Lily is also learning to read--I use that loosely. Right now it is mostly memorized things and when I cover the pictures she isn't good at reading what the words say. But it amazes me what 5 yr olds can do and how much of an advantage for a mom it would be to have a teaching degree b/c you know when to push and introduce things whereas now I am just clued in, maybe she should wipe her own bottom. That's my problem as a person is when things are done, I like them to be done right and I didn't want Lily wiping her own bottom because she probably wouldn't do it right. So now I am to the point where she's 5 and she's gotta learn to just do it. If it isn't done all the way-I can't control it anymore and I'm not supposed to. I'm slowly learning that it's ok. No one is going to die and I don't need to have a panic attack about it.

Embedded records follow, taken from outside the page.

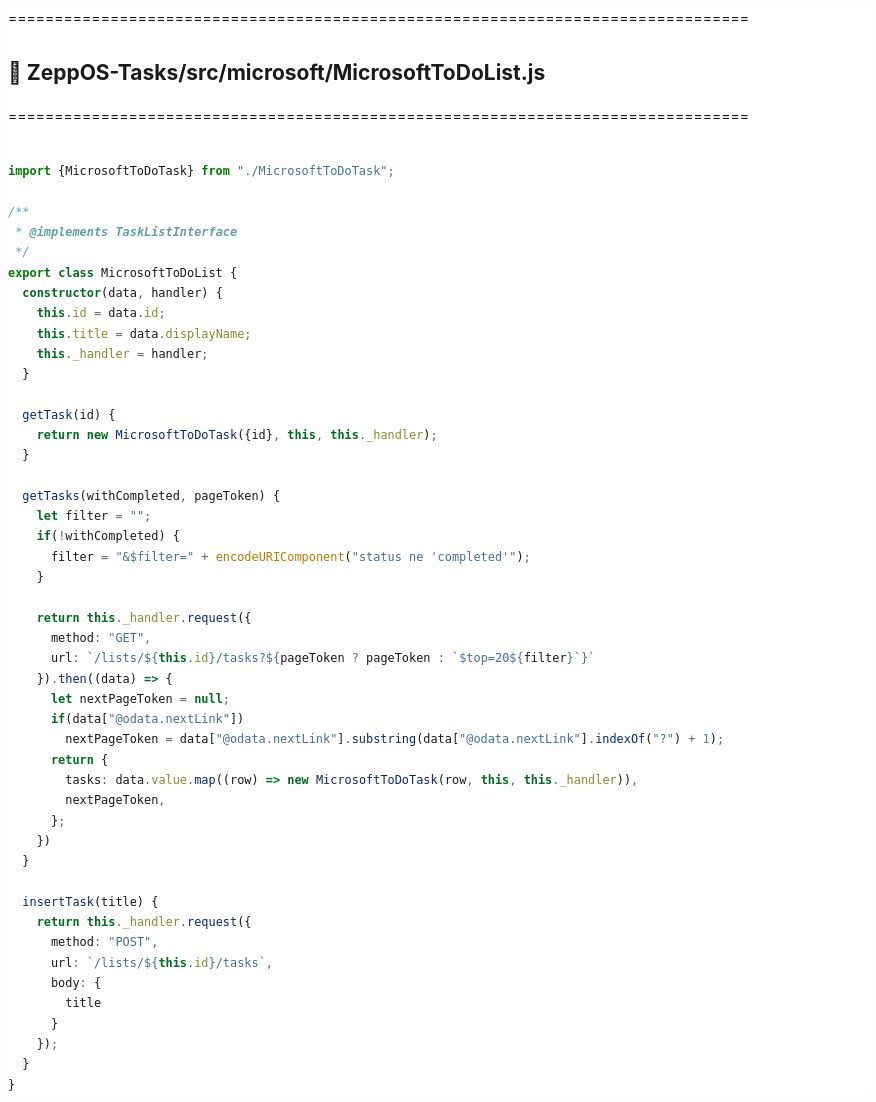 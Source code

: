 

================================================================================
## 📄 ZeppOS-Tasks/src/microsoft/MicrosoftToDoList.js
================================================================================

```typescript

import {MicrosoftToDoTask} from "./MicrosoftToDoTask";

/**
 * @implements TaskListInterface
 */
export class MicrosoftToDoList {
  constructor(data, handler) {
    this.id = data.id;
    this.title = data.displayName;
    this._handler = handler;
  }

  getTask(id) {
    return new MicrosoftToDoTask({id}, this, this._handler);
  }

  getTasks(withCompleted, pageToken) {
    let filter = "";
    if(!withCompleted) {
      filter = "&$filter=" + encodeURIComponent("status ne 'completed'");
    }

    return this._handler.request({
      method: "GET",
      url: `/lists/${this.id}/tasks?${pageToken ? pageToken : `$top=20${filter}`}`
    }).then((data) => {
      let nextPageToken = null;
      if(data["@odata.nextLink"])
        nextPageToken = data["@odata.nextLink"].substring(data["@odata.nextLink"].indexOf("?") + 1);
      return {
        tasks: data.value.map((row) => new MicrosoftToDoTask(row, this, this._handler)),
        nextPageToken,
      };
    })
  }

  insertTask(title) {
    return this._handler.request({
      method: "POST",
      url: `/lists/${this.id}/tasks`,
      body: {
        title
      }
    });
  }
}
```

How did I get on that subject? Don't know, but I'll just go with it. I do feel a little vindicated having an outsider deal with my child everyday. One afternoon while I was picking up Lily, Mrs. Kitlas kinda had a look on her face while trying to get lily to follow protocol of releasing the child to the parent. I asked how are things going to probe and see if it was more than a misreading. She then asked if Lily was stubborn at home? Umm, YEAH! Man it feels good to know I am not the only one that thinks so. That there isn't something wrong with me (or even Lily per say) but that I am not imagining all these power struggles we have. I have say it once, and I will say it again...I love Lily to death, her personality is awesome, I wouldn't want to change her in anyway, she is going to be an amazing adult, but man is she frustrating sometimes. She is so independent and I love it but not so much having to deal with it as a mother of a 2 yr old, 3 yr old, 4 yr old, etc. Heaven help me the minute she goes through puberty. I am dreading the mood swings already. BUT we will be best friends when she hits college, I know it.

Really, most the time she is an angel. She is breaking me in as a mom and I feel bad. It's like on Regis and Kelly- Kelly said kids are like pancakes. You always ruin the first one. (If you need me to explain that metaphor I will). Well, in my case, I really don't plan on ruining her, but things may not be so pretty from time to time. I can just live and learn and hopefully get better at my job everyday. I secretly love it when Lily sneaks into our room in the middle of the night to sleep with us. She will always be my baby.